*** Block opens ***
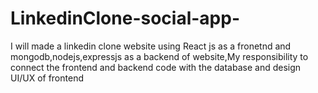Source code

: # LinkedinClone-social-app-
I will made a linkedin clone website using React js as a fronetnd and mongodb,nodejs,expressjs as a backend of website,My responsibility to connect the frontend and backend code with the database and design UI/UX of frontend
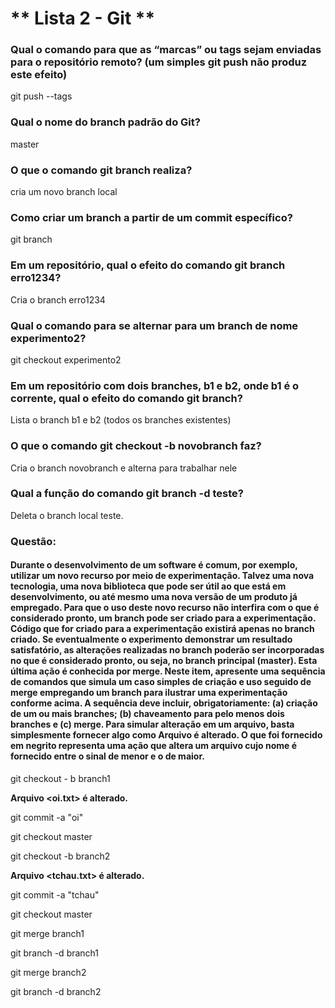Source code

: # ** Lista 2 - Git **

### Qual o comando para que as “marcas” ou tags sejam enviadas para o repositório remoto? (um simples git push não produz este efeito)
git push --tags

### Qual o nome do branch padrão do Git?
master

### O que o comando git branch <branchname> realiza?
cria um novo branch local

### Como criar um branch a partir de um commit específico?
git branch <nomebranch> <id do commit>

### Em um repositório, qual o efeito do comando git branch erro1234?
Cria o branch erro1234

### Qual o comando para se alternar para um branch de nome experimento2?
git checkout experimento2

### Em um repositório com dois branches, b1 e b2, onde b1 é o corrente, qual o efeito do comando git branch?
Lista o branch b1 e b2 (todos os branches existentes)

### O que o comando git checkout -b novobranch faz?
Cria o branch novobranch e alterna para trabalhar nele

### Qual a função do comando git branch -d teste?
Deleta o branch local teste.

### Questão:
#### Durante o desenvolvimento de um software é comum, por exemplo, utilizar um novo recurso por meio de experimentação. Talvez uma nova tecnologia, uma nova biblioteca que pode ser útil ao que está em desenvolvimento, ou até mesmo uma nova versão de um produto já empregado. Para que o uso deste novo recurso não interfira com o que é considerado pronto, um branch pode ser criado para a experimentação. Código que for criado para a experimentação existirá apenas no branch criado. Se eventualmente o experimento demonstrar um resultado satisfatório, as alterações realizadas no branch poderão ser incorporadas no que é considerado pronto, ou seja, no branch principal (master). Esta última ação é conhecida por merge. Neste item, apresente uma sequência de comandos que simula um caso simples de criação e uso seguido de merge empregando um branch para ilustrar uma experimentação conforme acima. A sequência deve incluir, obrigatoriamente: (a) criação de um ou mais branches; (b) chaveamento para pelo menos dois branches e (c) merge. Para simular alteração em um arquivo, basta simplesmente fornecer algo como Arquivo <nome> é alterado. O que foi fornecido em negrito representa uma ação que altera um arquivo cujo nome é fornecido entre o sinal de menor e o de maior.

git checkout - b branch1

**Arquivo <oi.txt> é alterado.**

git commit -a "oi"

git checkout master

git checkout -b branch2

**Arquivo <tchau.txt> é alterado.**

git commit -a "tchau"

git checkout master

git merge branch1

git branch -d branch1

git merge branch2

git branch -d branch2

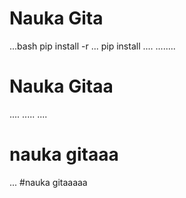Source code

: # Nauka Gita

...bash
pip install -r
...
pip install
....
........
# Nauka Gitaa
....
.....
....
# nauka gitaaa
...
#nauka gitaaaaa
*** Block closes ***
◆ TASK INSTRUCTIONS:
The answer should consist solely of the lines from the one containing "git merge branch2" through the last line of the material, copied exactly, with pictures left out.

◆ YOUR SOLUTION:
git merge branch2

git branch -d branch2

Source code

: # Nauka Gita

...bash
pip install -r
...
pip install
....
........
# Nauka Gitaa
....
.....
....
# nauka gitaaa
...
#nauka gitaaaaa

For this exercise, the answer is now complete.